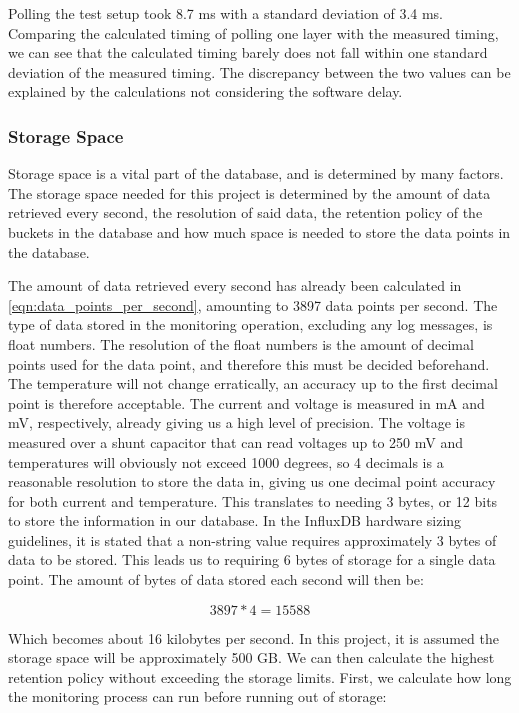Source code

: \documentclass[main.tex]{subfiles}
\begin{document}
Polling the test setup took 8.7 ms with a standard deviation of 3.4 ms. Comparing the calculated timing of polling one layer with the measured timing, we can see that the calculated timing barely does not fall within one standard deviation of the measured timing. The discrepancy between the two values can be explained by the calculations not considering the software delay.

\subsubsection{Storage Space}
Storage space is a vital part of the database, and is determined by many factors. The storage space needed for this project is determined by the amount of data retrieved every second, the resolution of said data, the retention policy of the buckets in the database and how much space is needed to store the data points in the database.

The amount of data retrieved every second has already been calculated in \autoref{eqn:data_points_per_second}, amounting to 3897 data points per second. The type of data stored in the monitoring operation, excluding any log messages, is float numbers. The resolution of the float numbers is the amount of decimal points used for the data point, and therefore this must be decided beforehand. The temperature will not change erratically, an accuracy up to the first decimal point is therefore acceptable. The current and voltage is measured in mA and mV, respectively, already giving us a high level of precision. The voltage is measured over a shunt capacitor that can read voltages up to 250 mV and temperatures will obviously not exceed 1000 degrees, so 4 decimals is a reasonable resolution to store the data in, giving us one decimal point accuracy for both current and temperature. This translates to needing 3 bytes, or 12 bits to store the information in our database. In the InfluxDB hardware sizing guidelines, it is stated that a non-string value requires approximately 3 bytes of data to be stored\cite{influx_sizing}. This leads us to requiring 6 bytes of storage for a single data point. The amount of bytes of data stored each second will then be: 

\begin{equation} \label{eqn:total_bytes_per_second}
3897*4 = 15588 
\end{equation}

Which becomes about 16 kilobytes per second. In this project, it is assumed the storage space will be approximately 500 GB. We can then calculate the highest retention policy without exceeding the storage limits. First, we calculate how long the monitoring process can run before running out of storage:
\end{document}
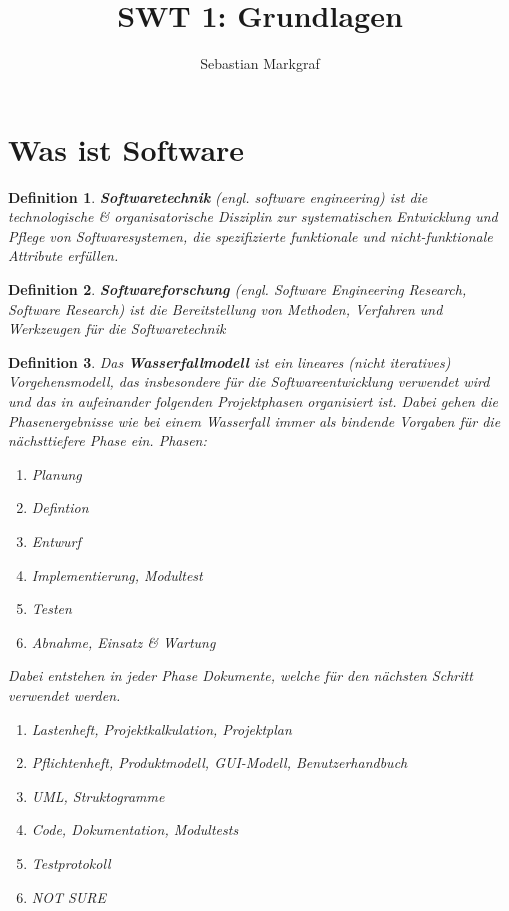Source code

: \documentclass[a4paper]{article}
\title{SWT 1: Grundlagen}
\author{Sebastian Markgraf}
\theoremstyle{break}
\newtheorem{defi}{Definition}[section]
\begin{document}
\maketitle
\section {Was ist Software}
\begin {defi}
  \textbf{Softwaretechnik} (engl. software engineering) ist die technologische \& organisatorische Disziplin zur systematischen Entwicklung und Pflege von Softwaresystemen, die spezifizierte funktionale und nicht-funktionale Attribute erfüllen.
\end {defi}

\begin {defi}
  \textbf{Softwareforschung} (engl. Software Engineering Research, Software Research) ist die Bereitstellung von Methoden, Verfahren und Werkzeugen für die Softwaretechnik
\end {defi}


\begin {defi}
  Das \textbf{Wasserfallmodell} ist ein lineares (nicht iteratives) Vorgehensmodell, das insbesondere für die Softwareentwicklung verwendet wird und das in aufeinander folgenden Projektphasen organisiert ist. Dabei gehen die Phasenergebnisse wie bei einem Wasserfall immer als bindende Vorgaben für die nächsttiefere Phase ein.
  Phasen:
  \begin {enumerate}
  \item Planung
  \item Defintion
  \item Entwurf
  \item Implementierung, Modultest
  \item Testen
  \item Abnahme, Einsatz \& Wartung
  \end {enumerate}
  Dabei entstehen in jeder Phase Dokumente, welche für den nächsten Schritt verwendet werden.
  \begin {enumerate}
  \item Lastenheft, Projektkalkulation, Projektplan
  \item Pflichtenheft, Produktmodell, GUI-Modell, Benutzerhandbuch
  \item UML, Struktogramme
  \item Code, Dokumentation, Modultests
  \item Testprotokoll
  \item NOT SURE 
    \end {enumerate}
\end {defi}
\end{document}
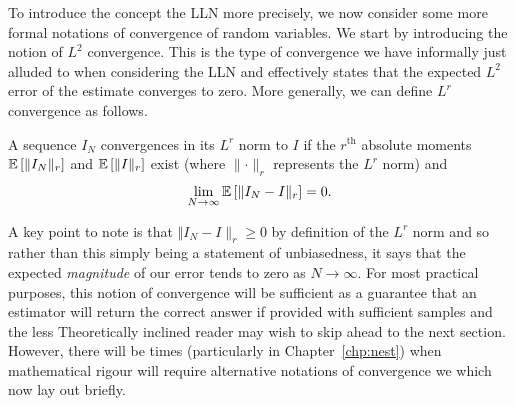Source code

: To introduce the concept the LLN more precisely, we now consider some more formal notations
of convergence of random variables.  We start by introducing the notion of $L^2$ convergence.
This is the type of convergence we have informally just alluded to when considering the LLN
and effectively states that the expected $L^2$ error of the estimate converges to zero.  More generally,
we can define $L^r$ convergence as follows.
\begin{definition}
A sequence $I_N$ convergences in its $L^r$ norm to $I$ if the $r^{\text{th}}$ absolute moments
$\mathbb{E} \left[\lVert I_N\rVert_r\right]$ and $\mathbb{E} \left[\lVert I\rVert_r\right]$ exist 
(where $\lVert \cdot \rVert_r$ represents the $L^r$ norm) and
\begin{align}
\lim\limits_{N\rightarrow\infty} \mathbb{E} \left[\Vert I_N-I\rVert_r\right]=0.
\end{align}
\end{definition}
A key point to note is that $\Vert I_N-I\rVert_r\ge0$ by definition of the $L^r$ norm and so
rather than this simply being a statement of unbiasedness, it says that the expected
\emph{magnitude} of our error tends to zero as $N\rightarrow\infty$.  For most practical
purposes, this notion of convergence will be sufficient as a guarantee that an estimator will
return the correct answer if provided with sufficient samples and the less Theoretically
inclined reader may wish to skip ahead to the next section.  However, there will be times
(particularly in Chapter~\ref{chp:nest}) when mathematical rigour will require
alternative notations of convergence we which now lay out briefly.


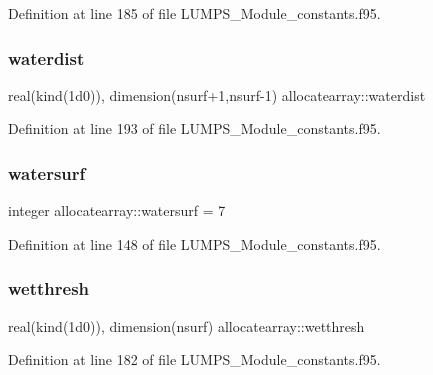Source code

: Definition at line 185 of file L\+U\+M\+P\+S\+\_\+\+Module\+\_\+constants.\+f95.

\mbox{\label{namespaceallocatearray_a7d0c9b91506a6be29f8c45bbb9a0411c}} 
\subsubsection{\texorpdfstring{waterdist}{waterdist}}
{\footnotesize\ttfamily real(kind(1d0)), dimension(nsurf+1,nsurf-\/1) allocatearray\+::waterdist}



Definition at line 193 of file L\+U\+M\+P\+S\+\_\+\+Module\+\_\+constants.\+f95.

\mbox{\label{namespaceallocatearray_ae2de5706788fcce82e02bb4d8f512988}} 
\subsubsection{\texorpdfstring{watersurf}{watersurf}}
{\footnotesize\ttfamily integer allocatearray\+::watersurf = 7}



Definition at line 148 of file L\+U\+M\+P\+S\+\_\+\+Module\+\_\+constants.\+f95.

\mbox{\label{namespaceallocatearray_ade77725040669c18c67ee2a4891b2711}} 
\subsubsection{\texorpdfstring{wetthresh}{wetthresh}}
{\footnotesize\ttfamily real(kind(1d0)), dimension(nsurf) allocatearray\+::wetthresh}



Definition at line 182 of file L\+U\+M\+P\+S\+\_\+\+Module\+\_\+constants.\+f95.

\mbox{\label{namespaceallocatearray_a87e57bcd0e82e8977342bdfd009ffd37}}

_____

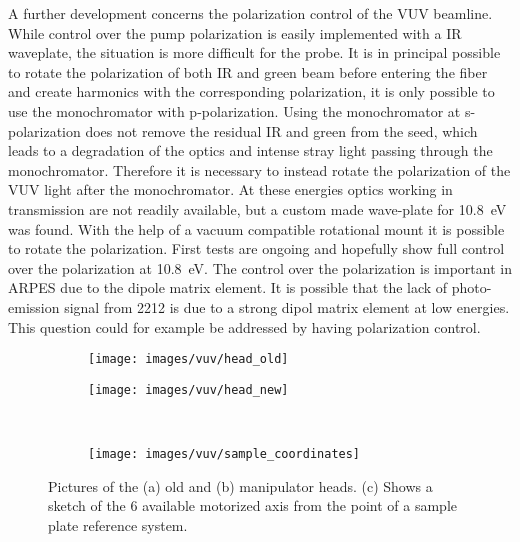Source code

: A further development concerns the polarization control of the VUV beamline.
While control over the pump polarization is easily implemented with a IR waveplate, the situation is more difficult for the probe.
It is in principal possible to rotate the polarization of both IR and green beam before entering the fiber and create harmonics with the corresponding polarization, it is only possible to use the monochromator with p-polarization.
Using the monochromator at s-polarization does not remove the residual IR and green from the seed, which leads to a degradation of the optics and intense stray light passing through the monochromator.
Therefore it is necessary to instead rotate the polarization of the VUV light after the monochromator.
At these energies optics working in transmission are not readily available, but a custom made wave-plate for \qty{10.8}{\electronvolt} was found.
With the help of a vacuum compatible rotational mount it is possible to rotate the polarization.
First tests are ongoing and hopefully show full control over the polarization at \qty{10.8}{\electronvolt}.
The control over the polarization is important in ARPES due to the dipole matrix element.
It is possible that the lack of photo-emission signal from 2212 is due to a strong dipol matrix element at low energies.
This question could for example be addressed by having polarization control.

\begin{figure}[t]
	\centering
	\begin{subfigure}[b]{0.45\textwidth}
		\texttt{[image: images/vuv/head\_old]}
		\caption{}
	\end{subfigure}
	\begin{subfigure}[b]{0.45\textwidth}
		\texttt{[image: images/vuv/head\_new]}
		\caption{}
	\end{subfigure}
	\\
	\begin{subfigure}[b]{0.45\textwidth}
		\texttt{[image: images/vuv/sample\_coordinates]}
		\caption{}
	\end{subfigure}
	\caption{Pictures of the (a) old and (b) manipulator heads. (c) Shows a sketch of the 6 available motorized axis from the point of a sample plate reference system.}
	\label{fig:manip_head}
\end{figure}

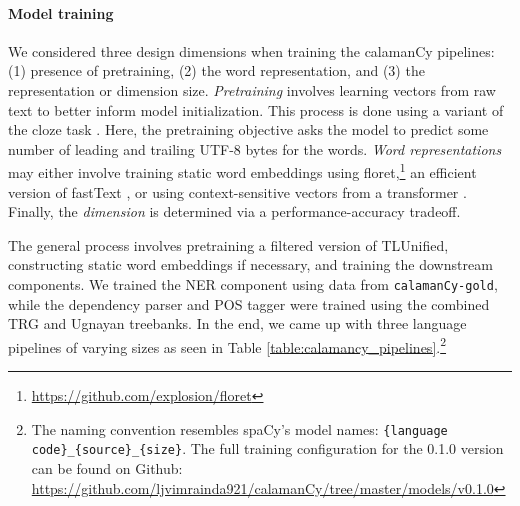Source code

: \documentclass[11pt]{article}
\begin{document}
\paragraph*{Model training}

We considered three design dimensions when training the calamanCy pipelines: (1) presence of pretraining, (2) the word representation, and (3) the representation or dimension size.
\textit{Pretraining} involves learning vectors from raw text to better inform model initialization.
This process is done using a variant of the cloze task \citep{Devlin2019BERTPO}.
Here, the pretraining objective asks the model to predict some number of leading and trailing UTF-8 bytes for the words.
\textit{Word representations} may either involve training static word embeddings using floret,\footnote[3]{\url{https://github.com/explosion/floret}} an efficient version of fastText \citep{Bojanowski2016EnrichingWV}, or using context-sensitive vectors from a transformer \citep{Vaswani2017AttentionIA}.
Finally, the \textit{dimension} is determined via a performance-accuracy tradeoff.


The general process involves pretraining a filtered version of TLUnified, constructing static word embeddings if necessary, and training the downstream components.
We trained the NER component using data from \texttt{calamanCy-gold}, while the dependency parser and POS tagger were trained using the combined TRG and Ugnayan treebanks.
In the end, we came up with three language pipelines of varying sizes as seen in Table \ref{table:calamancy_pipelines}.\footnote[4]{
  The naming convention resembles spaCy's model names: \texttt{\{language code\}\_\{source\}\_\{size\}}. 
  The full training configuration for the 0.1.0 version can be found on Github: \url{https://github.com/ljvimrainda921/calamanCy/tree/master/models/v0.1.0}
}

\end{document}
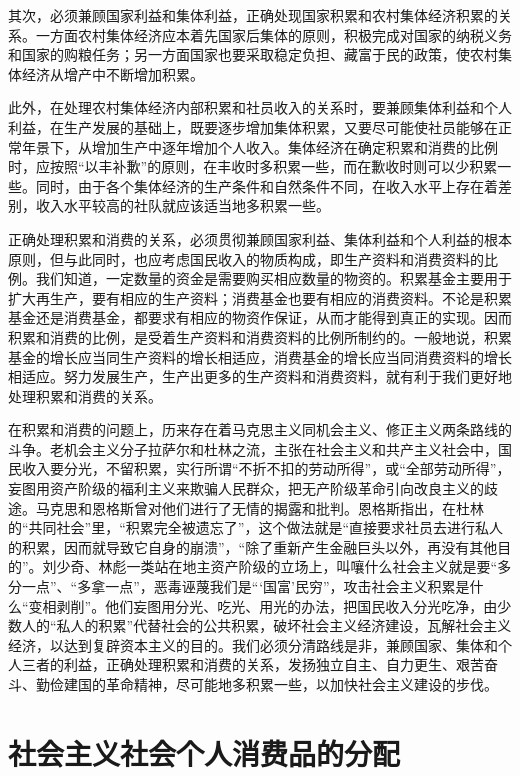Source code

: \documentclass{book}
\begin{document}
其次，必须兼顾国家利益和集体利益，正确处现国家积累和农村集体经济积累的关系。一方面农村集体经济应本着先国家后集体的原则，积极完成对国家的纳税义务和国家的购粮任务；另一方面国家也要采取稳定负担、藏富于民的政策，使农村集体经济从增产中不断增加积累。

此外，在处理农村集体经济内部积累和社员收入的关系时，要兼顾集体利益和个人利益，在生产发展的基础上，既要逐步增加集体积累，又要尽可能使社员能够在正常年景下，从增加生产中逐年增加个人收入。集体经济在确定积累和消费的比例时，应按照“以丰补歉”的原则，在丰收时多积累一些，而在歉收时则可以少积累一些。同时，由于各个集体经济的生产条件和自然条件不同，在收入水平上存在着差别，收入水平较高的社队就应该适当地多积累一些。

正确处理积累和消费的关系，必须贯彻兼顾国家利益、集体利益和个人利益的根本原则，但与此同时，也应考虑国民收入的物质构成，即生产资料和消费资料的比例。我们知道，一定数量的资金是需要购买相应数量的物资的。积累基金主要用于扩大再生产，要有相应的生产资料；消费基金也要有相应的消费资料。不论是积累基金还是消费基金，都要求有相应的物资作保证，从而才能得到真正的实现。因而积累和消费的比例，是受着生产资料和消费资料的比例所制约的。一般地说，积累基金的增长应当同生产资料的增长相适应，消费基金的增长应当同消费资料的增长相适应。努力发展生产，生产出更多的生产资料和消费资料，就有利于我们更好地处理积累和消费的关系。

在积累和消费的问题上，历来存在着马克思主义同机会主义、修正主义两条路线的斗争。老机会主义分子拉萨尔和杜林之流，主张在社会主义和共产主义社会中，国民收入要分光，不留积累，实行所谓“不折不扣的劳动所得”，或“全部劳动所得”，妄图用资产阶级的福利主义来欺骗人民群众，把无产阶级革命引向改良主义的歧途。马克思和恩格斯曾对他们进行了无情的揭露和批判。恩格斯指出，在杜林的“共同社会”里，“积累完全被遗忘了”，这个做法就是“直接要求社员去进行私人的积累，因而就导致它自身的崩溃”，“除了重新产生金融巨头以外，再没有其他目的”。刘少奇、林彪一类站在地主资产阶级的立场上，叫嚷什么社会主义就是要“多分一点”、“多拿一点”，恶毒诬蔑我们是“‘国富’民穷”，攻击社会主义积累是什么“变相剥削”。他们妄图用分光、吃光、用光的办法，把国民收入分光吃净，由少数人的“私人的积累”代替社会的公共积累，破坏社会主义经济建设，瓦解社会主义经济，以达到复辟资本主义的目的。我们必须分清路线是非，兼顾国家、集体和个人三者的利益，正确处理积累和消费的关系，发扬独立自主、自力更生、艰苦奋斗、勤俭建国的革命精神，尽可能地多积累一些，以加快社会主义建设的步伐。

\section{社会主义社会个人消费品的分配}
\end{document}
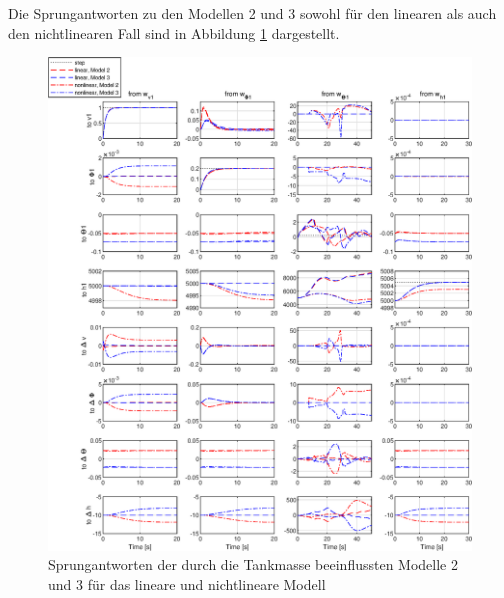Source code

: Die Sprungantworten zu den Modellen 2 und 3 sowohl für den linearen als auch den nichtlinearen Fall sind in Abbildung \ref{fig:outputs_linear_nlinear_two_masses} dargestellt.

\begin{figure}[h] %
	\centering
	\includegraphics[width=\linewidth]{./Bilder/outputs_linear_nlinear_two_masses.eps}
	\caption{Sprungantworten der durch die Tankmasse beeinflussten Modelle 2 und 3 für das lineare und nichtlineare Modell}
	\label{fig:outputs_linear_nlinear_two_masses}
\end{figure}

_____

Reproduce exactly the stretch of the material above that starts at the line with "Therefore it is" and ends at the line with "The control over", both included, and nothing else.

SOLVED EXERCISE:
Therefore it is necessary to instead rotate the polarization of the VUV light after the monochromator.
At these energies optics working in transmission are not readily available, but a custom made wave-plate for \qty{10.8}{\electronvolt} was found.
With the help of a vacuum compatible rotational mount it is possible to rotate the polarization.
First tests are ongoing and hopefully show full control over the polarization at \qty{10.8}{\electronvolt}.
The control over the polarization is important in ARPES due to the dipole matrix element.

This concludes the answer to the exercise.